Records shown: Begin

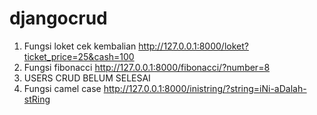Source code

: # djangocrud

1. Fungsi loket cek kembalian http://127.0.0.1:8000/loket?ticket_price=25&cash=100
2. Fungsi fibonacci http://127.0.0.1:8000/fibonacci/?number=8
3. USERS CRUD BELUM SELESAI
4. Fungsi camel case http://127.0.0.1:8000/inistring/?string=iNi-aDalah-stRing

Records shown: End
Records shown: Begin

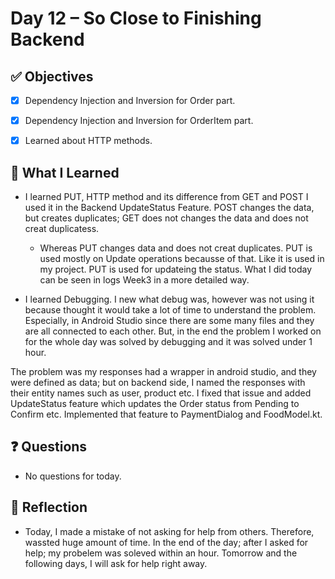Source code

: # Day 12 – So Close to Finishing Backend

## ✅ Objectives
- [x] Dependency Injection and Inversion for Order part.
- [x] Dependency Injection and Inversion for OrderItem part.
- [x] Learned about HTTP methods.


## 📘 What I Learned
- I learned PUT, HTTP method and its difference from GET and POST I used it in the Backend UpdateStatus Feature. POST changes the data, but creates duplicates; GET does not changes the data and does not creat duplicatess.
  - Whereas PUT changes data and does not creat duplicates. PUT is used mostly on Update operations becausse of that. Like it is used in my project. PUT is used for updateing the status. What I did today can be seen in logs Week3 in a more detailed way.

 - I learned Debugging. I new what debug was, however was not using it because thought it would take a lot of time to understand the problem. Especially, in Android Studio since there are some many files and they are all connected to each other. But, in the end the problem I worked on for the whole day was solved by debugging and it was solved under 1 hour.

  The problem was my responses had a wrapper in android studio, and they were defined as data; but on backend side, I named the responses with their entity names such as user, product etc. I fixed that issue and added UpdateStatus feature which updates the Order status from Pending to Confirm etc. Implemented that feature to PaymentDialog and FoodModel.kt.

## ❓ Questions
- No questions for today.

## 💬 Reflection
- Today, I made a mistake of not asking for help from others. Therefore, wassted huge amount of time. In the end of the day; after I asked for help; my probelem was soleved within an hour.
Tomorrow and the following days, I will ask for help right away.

Records shown: End

§ **What is required**
Working from the entries above, find every line in which the word "part" occurs and copy it.

§ **Answer to this task**
- [x] Dependency Injection and Inversion for Order part.
- [x] Dependency Injection and Inversion for OrderItem part.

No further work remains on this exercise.